Re: WLM : multiple periods not recommended for batch - why?

Martin Packer Sun, 06 May 2012 09:50:18 -0700

Agree on DDF - with the proviso that we need to check we're actually 
getting transaction endings out of DDF (CMTSTAT=INACTIVE etc).

Cheers, Martin

Martin Packer,
Mainframe Performance Consultant, zChampion
Worldwide Banking Center of Excellence, IBM

+44-7802-245-584

email: martin_pac...@uk.ibm.com

Twitter / Facebook IDs: MartinPacker
Blog: 
https://www.ibm.com/developerworks/mydeveloperworks/blogs/MartinPacker

From:
Cheryl Walker <che...@watsonwalker.com>
To:
IBM-MAIN@bama.ua.edu, 
Date:
05/06/2012 03:13 PM
Subject:
Re: WLM : multiple periods not recommended for batch - why?
Sent by:
IBM Mainframe Discussion List <IBM-MAIN@bama.ua.edu>

I'm writing a series of articles for my Tuning Letter about service level 
agreements and mentioned in the last issue that I strongly believe in 
single period batch and two-period TSO service classes. One of my readers 
asked me to clarify, so I pulled up an old article on multi-period batch. 
It will soon be added to our website as part of the z/OS 101 Primer 
articles that are free to the public - 
http://www.watsonwalker.com/articles.html. I've included the entire 
article below, but would like to qualify that I consider work like DDF to 
be more like TSO, needing two periods, than batch. (I've kept this as 
plain text, so it isn't pretty. Sorry.)

Best regards,
Cheryl

======================
Cheryl Watson
Watson & Walker, Inc.
www.watsonwalker.com
======================

Multi-Period Batch

What are the advantages and disadvantages of running batch in 
single-period service class versus a multi-period service class?
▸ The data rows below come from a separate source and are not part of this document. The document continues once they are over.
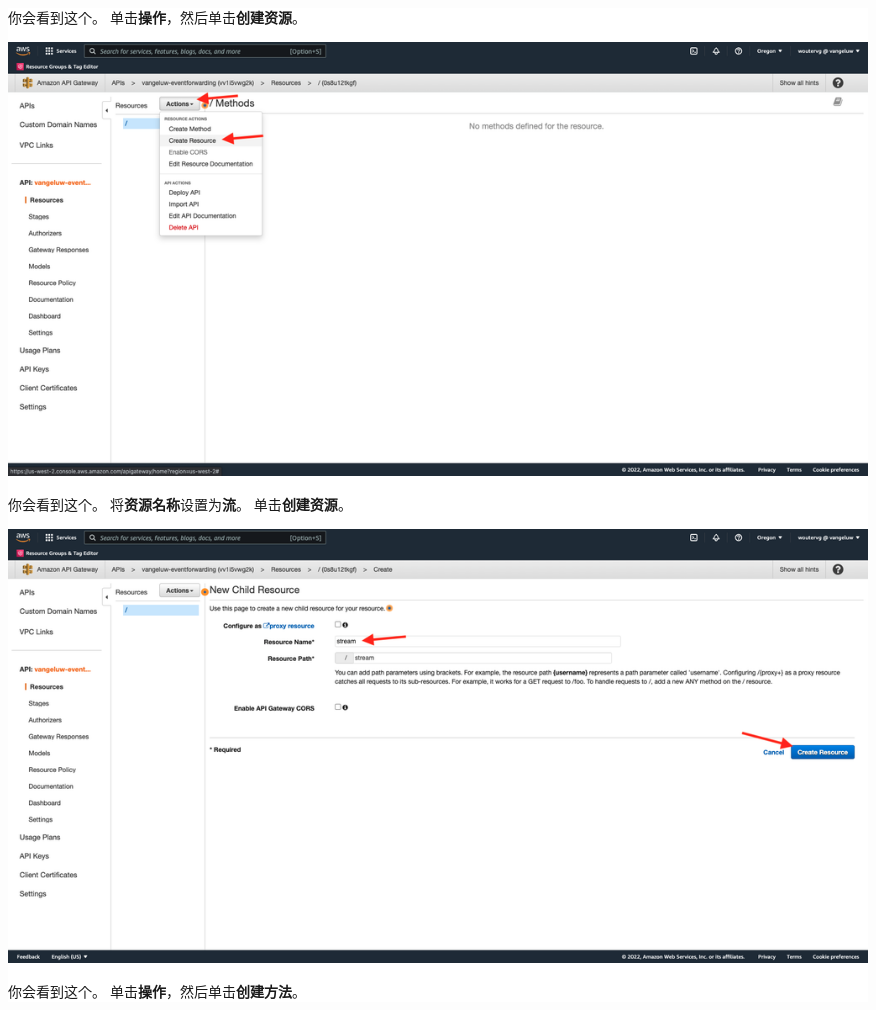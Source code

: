 你会看到这个。 单击&#x200B;**操作**，然后单击&#x200B;**创建资源**。

![ETL](./images/kinesis21.png)

你会看到这个。 将&#x200B;**资源名称**&#x200B;设置为&#x200B;**流**。 单击&#x200B;**创建资源**。

![ETL](./images/kinesis22.png)

你会看到这个。 单击&#x200B;**操作**，然后单击&#x200B;**创建方法**。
We must have heard this question at least six times at the latest SHARE. 
Although we did provide an answer in our September 1994 TUNING Letter, we 
think it's time for an update. We'll address the considerations for both 
batch and production jobs, because they tend to have different 
requirements.

Test Batch

If your intention is to provide the best turnaround to the most people by 
allowing large resource consumers to suffer slightly, then you'll want to 
use the typical method of managing test batch jobs. That method simply 
consists of getting as many of the small jobs through the system, at a 
high dispatch priority, as you can. You would then let the larger jobs run 
at a lower priority, and possibly miss their service goals.

This technique is used in almost every data center today. The only 
difference is in how it's implemented. Let us describe the two typical 
methods and the pros and cons of each.

Priority by Job Classes

The most common technique is to define a set of test batch job classes 
that allow a certain set of resources. For example, you might define the 
following test batch job classes:

      A - Less than 5 seconds CPU time, no tapes - 10 minute turnaround
      B - Less than 15 seconds CPU time, 0 to 1 tape - 30 minute 
turnaround
      C - Unlimited CPU time, 0 or 1 tape - 2 hour turnaround
      D - Unlimited CPU time, unlimited tapes - overnight

Then you would define some JES initiators to process these jobs. There are 
dozens of ways to set up initiators, but a typical scenario, might be:

      Init 1 - Classes:  A
      Init 2 - Classes:  A
      Init 3 - Classes:  B
      Init 4 - Classes:  BA
      Init 5 - Classes:  CA
      Init 6 - Classes:  DCBA

You would then set up a single period service class for each job class. As 
one example:

      TSTBATA - 90% within 10 minutes
      TSTBATB - 90% within 30 minutes
      TSTBATC - period 1 = velocity of 20%; period 2 = discretionary
      TSTBATD - discretionary

We're making an assumption that there aren't enough ended class C jobs to 
allow a response time goal.

The advantage of this technique is that the initiators will determine the 
highest priority jobs to allow into MVS. If the operators feel that the 
system is too busy at the moment, they can close down the initiators in 
order of 6, 5, 4, 3, 2 and 1. When jobs in classes A and B get onto an 
initiator, they'll go into a single-period service class and stay at the 
same dispatch priority while they're executing. For those job classes, the 
first jobs on an initiator are normally the first jobs completed.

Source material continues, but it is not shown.